Don’t get me wrong, I love pop Taylor Swift. I have danced my face off to pop Taylor Swift. I have listened to “New Romantics” more times than I can count and every time it does something a little different for me. Ditto “Wonderland,” which I contend is the sleeper best song on all of 1989. Hell, I even eventually dug “… Ready For It” after the 50 consecutive listens it took to wear my brain into submission. (“Burton to this Taylor.” Her mind!) But there’s really, truly nothing like Taylor Swift when she’s performing the most stripped-down versions of her songs.
I come back to these 2015 videos of her performing at the closing of her exhibit at the Grammy Museum in Nashville a lot. Swift and an acoustic guitar doing “Blank Space.” Swift alone at a grand piano singing “Out of The Woods.” This is the video I send people when they’ve decided that even though we, culturally, have long since litigated the “is Taylor Swift good” argument, to enter the debate. On the album, “Out of The Woods,” slaps, but it’s also got a lot going on. Without all that noise removed, it resonates a little differently. You realize there’s — as is the way with pop — not really a whole lot to the song. Which makes what Swift is able to to with it all the more impressive.
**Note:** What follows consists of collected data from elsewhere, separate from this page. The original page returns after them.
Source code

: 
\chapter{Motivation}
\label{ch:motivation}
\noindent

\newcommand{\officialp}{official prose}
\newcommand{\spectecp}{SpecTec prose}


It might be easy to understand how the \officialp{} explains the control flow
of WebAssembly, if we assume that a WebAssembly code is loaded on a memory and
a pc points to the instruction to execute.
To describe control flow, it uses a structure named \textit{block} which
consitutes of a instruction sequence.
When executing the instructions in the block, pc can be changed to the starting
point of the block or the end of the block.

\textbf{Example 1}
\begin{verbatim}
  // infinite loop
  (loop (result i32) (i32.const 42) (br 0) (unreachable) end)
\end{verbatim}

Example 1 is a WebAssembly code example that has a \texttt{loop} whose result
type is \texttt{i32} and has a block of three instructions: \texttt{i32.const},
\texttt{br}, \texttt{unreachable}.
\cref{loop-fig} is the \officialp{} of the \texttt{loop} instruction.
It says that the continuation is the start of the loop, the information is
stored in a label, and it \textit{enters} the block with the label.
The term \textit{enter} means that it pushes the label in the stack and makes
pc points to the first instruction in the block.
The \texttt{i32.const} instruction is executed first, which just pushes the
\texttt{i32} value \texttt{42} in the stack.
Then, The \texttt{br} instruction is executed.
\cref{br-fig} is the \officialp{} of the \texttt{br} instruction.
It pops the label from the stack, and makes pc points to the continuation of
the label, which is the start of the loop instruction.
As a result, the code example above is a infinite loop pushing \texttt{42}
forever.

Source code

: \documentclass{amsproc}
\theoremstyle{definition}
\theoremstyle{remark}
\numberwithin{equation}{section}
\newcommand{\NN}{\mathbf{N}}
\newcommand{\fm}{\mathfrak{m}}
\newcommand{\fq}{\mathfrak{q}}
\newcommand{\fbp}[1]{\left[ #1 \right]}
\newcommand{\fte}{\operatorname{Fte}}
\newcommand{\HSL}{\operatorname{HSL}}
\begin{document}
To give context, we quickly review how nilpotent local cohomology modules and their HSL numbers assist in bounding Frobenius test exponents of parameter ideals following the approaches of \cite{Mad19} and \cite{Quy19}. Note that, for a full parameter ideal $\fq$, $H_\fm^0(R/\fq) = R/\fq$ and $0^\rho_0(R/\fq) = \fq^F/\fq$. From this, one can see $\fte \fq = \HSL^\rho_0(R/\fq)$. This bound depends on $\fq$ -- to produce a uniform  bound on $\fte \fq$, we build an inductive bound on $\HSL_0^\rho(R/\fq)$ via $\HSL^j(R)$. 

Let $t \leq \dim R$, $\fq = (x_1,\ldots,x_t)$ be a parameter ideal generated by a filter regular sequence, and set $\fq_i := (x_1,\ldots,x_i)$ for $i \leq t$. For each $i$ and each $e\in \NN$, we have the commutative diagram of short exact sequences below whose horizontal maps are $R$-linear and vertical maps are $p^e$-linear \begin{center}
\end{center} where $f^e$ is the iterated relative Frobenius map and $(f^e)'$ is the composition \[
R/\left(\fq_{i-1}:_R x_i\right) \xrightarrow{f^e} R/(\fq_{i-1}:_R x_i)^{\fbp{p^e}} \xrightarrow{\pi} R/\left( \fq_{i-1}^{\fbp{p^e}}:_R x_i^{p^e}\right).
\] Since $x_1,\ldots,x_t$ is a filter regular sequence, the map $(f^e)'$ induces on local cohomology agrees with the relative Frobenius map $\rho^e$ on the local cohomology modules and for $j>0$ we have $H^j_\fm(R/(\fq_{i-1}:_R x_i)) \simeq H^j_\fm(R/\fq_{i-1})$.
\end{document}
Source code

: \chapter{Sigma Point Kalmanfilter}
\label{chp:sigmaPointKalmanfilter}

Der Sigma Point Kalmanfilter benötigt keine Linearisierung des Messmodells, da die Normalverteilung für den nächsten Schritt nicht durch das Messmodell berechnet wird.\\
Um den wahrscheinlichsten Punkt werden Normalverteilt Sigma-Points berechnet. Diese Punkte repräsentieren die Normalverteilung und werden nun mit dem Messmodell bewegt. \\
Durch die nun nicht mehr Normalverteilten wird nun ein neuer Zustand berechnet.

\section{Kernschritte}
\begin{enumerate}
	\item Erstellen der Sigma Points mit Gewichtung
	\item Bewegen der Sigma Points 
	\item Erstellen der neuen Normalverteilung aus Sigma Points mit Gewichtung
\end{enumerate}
So, Taylor, if you’re reading this, I have a request. Please, if you’re not busy and you’re hydrated and you’re all caught up on your television shows, would you consider recording an acoustic version of “Me!”? One without the synth and the drum kit and the section where you teach children how to spell as though this entire song was native advertising for an animated movie. Can we have a little acoustic “ME!” as a treat?